> _Problem_: With the pictures removed, write out the data below exactly.

───

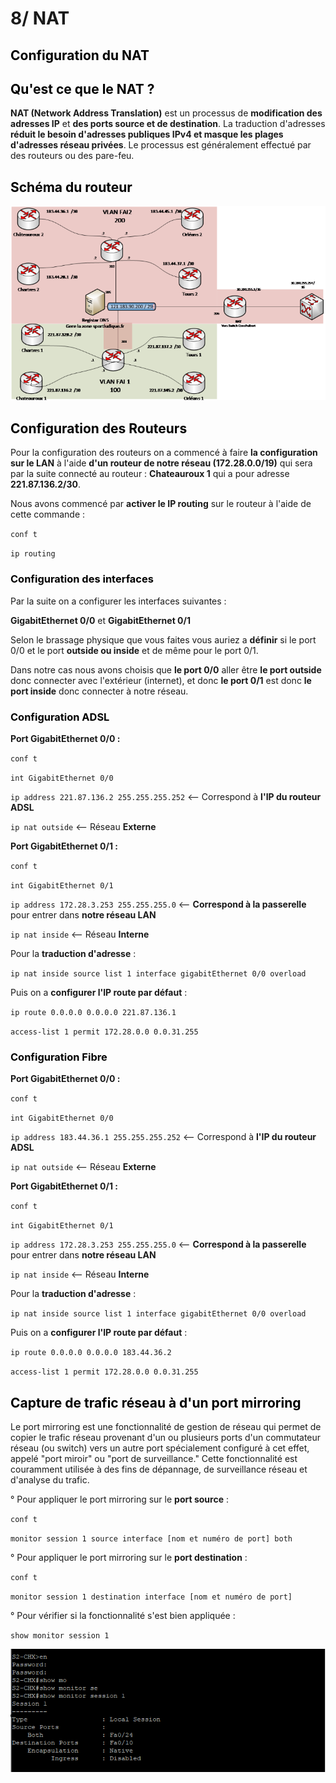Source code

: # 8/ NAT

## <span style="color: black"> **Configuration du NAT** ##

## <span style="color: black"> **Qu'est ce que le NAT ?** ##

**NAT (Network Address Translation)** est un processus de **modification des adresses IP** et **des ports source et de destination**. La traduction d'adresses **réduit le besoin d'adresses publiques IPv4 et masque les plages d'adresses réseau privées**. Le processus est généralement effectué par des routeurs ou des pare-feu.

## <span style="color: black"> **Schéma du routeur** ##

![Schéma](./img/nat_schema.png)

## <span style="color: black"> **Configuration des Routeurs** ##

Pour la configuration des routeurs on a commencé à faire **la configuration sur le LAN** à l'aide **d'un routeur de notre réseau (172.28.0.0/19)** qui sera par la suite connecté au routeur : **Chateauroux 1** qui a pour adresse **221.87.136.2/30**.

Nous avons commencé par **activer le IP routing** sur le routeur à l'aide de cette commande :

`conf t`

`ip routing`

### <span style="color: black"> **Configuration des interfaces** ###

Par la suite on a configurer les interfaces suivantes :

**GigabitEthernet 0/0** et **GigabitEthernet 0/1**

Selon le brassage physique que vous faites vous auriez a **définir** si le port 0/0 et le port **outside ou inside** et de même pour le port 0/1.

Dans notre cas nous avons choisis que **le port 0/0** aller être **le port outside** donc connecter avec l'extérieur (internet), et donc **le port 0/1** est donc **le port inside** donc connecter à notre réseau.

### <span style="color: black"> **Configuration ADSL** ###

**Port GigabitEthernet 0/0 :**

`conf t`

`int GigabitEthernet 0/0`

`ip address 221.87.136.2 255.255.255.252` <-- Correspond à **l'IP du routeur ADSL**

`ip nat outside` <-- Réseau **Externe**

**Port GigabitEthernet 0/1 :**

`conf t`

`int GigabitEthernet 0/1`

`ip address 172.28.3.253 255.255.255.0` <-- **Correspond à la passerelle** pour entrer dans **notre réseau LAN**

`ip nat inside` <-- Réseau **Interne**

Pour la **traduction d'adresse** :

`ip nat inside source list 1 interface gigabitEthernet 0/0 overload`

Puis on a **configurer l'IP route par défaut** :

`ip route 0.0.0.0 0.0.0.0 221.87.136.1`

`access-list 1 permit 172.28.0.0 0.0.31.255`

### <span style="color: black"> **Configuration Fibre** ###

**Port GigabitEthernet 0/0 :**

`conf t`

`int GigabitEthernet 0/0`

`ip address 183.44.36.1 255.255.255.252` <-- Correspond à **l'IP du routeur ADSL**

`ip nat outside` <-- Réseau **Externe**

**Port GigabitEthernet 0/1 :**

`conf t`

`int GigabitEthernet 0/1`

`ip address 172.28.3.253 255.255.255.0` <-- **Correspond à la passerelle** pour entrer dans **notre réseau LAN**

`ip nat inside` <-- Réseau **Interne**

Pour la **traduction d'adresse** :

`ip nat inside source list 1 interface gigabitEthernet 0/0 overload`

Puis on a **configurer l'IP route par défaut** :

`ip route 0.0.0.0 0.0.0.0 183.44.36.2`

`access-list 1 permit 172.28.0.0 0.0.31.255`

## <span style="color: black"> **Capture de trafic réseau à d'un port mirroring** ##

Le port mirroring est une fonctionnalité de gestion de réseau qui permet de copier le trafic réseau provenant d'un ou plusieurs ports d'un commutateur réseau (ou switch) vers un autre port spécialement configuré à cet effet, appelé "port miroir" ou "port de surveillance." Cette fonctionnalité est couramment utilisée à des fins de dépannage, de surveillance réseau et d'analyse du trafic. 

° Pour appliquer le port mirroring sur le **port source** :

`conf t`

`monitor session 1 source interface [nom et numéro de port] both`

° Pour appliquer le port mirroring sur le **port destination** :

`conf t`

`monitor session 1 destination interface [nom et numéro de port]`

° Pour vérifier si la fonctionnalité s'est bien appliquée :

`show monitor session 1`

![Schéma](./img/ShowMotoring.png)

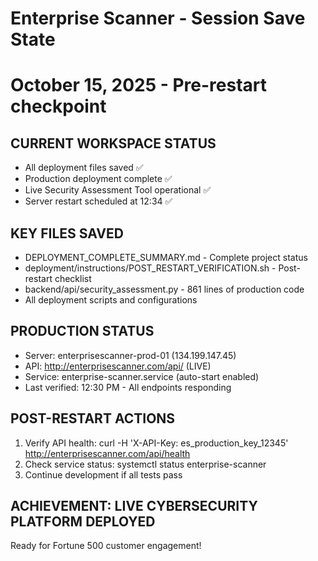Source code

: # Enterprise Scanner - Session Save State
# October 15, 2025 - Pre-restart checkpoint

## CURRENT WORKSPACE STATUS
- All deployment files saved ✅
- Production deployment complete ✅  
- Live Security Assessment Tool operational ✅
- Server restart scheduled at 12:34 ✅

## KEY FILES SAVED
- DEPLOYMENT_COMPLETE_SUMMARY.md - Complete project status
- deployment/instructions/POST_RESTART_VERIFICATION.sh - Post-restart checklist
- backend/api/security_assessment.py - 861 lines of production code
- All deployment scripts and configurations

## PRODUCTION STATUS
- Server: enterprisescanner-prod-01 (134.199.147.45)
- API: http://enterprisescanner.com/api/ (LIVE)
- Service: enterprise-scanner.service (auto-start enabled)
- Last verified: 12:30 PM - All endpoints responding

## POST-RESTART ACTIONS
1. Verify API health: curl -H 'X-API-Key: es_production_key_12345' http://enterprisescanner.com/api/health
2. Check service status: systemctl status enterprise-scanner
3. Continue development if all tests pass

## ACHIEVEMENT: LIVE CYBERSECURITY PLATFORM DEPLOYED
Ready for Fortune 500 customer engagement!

───

> _Result_:
Source code

: # 8/ NAT

## <span style="color: black"> **Configuration du NAT** ##

## <span style="color: black"> **Qu'est ce que le NAT ?** ##

**NAT (Network Address Translation)** est un processus de **modification des adresses IP** et **des ports source et de destination**. La traduction d'adresses **réduit le besoin d'adresses publiques IPv4 et masque les plages d'adresses réseau privées**. Le processus est généralement effectué par des routeurs ou des pare-feu.

## <span style="color: black"> **Schéma du routeur** ##

![Schéma](./img/nat_schema.png)

## <span style="color: black"> **Configuration des Routeurs** ##

Pour la configuration des routeurs on a commencé à faire **la configuration sur le LAN** à l'aide **d'un routeur de notre réseau (172.28.0.0/19)** qui sera par la suite connecté au routeur : **Chateauroux 1** qui a pour adresse **221.87.136.2/30**.

Nous avons commencé par **activer le IP routing** sur le routeur à l'aide de cette commande :

`conf t`

`ip routing`

### <span style="color: black"> **Configuration des interfaces** ###

Par la suite on a configurer les interfaces suivantes :

**GigabitEthernet 0/0** et **GigabitEthernet 0/1**

Selon le brassage physique que vous faites vous auriez a **définir** si le port 0/0 et le port **outside ou inside** et de même pour le port 0/1.

Dans notre cas nous avons choisis que **le port 0/0** aller être **le port outside** donc connecter avec l'extérieur (internet), et donc **le port 0/1** est donc **le port inside** donc connecter à notre réseau.

### <span style="color: black"> **Configuration ADSL** ###

**Port GigabitEthernet 0/0 :**

`conf t`

`int GigabitEthernet 0/0`

`ip address 221.87.136.2 255.255.255.252` <-- Correspond à **l'IP du routeur ADSL**

`ip nat outside` <-- Réseau **Externe**

**Port GigabitEthernet 0/1 :**

`conf t`

`int GigabitEthernet 0/1`

`ip address 172.28.3.253 255.255.255.0` <-- **Correspond à la passerelle** pour entrer dans **notre réseau LAN**

`ip nat inside` <-- Réseau **Interne**

Pour la **traduction d'adresse** :

`ip nat inside source list 1 interface gigabitEthernet 0/0 overload`

Puis on a **configurer l'IP route par défaut** :

`ip route 0.0.0.0 0.0.0.0 221.87.136.1`

`access-list 1 permit 172.28.0.0 0.0.31.255`

### <span style="color: black"> **Configuration Fibre** ###

**Port GigabitEthernet 0/0 :**

`conf t`

`int GigabitEthernet 0/0`

`ip address 183.44.36.1 255.255.255.252` <-- Correspond à **l'IP du routeur ADSL**

`ip nat outside` <-- Réseau **Externe**

**Port GigabitEthernet 0/1 :**

`conf t`

`int GigabitEthernet 0/1`

`ip address 172.28.3.253 255.255.255.0` <-- **Correspond à la passerelle** pour entrer dans **notre réseau LAN**

`ip nat inside` <-- Réseau **Interne**

Pour la **traduction d'adresse** :

`ip nat inside source list 1 interface gigabitEthernet 0/0 overload`

Puis on a **configurer l'IP route par défaut** :

`ip route 0.0.0.0 0.0.0.0 183.44.36.2`

`access-list 1 permit 172.28.0.0 0.0.31.255`

## <span style="color: black"> **Capture de trafic réseau à d'un port mirroring** ##

Le port mirroring est une fonctionnalité de gestion de réseau qui permet de copier le trafic réseau provenant d'un ou plusieurs ports d'un commutateur réseau (ou switch) vers un autre port spécialement configuré à cet effet, appelé "port miroir" ou "port de surveillance." Cette fonctionnalité est couramment utilisée à des fins de dépannage, de surveillance réseau et d'analyse du trafic. 

° Pour appliquer le port mirroring sur le **port source** :

`conf t`

`monitor session 1 source interface [nom et numéro de port] both`

° Pour appliquer le port mirroring sur le **port destination** :

`conf t`

`monitor session 1 destination interface [nom et numéro de port]`

° Pour vérifier si la fonctionnalité s'est bien appliquée :

`show monitor session 1`

![Schéma](./img/ShowMotoring.png)

Source code

: # Enterprise Scanner - Session Save State
# October 15, 2025 - Pre-restart checkpoint

## CURRENT WORKSPACE STATUS
- All deployment files saved ✅
- Production deployment complete ✅  
- Live Security Assessment Tool operational ✅
- Server restart scheduled at 12:34 ✅

## KEY FILES SAVED
- DEPLOYMENT_COMPLETE_SUMMARY.md - Complete project status
- deployment/instructions/POST_RESTART_VERIFICATION.sh - Post-restart checklist
- backend/api/security_assessment.py - 861 lines of production code
- All deployment scripts and configurations

## PRODUCTION STATUS
- Server: enterprisescanner-prod-01 (134.199.147.45)
- API: http://enterprisescanner.com/api/ (LIVE)
- Service: enterprise-scanner.service (auto-start enabled)
- Last verified: 12:30 PM - All endpoints responding

## POST-RESTART ACTIONS
1. Verify API health: curl -H 'X-API-Key: es_production_key_12345' http://enterprisescanner.com/api/health
2. Check service status: systemctl status enterprise-scanner
3. Continue development if all tests pass

## ACHIEVEMENT: LIVE CYBERSECURITY PLATFORM DEPLOYED
Ready for Fortune 500 customer engagement!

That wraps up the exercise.